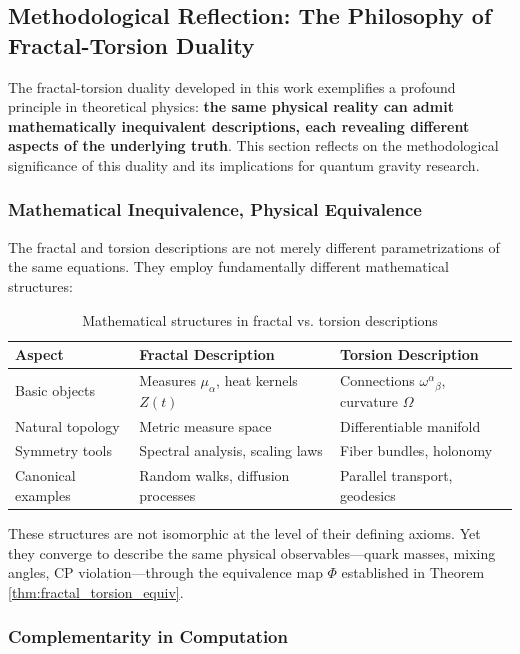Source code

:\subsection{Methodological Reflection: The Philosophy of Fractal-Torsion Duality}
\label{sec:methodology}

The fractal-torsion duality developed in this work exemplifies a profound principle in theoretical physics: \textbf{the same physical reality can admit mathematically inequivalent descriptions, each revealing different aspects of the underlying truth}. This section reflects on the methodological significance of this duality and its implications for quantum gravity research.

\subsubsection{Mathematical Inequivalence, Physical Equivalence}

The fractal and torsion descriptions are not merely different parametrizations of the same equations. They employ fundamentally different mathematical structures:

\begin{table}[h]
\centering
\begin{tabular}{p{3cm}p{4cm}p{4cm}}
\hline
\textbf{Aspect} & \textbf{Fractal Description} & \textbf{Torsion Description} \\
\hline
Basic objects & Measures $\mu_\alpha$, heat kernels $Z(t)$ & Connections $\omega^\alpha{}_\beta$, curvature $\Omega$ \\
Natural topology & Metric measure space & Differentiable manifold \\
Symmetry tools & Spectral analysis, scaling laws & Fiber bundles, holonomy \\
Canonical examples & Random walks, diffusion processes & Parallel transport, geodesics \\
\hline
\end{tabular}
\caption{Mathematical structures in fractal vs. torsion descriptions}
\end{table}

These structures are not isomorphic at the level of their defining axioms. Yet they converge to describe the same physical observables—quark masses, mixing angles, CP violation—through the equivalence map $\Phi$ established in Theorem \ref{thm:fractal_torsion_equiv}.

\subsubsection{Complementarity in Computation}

* * *

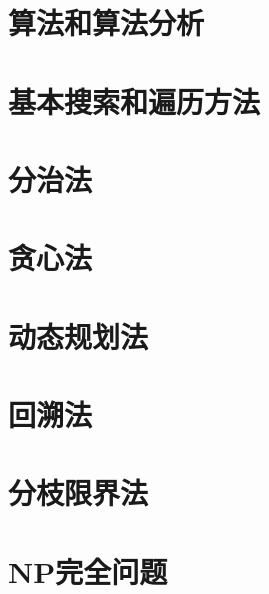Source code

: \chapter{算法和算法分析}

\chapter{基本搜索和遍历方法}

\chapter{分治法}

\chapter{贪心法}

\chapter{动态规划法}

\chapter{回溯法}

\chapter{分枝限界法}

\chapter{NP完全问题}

...

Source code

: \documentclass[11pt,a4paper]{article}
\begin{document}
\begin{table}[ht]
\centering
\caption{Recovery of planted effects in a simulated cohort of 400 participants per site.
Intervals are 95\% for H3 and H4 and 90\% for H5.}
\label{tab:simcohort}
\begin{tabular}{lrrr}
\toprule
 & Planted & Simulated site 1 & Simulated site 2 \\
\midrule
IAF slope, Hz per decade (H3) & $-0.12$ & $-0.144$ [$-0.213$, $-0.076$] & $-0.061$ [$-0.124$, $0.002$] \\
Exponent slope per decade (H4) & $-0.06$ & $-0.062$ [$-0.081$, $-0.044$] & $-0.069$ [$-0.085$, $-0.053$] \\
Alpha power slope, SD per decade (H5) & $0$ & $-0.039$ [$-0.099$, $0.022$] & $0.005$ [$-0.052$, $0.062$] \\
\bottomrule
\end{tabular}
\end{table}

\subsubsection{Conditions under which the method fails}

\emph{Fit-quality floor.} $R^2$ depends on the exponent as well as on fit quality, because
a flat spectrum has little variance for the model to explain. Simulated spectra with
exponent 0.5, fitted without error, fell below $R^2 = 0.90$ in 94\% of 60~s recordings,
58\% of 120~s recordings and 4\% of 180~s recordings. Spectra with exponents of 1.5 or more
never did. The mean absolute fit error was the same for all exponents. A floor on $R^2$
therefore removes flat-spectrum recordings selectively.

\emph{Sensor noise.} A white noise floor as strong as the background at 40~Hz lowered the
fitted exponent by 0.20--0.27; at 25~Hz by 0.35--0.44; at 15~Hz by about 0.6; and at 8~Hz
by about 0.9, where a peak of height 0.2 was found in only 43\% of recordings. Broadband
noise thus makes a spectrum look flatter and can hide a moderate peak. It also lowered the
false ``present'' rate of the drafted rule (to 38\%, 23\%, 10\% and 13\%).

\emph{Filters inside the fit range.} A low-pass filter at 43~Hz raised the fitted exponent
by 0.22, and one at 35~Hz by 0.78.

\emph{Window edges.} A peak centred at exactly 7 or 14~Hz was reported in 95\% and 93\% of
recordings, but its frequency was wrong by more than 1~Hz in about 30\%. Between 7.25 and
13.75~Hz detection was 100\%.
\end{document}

◆ Task details ◆
Return the lines above that include the string "exponents".

◆ Solution to this problem ◆
58\% of 120~s recordings and 4\% of 180~s recordings. Spectra with exponents of 1.5 or more
never did. The mean absolute fit error was the same for all exponents. A floor on $R^2$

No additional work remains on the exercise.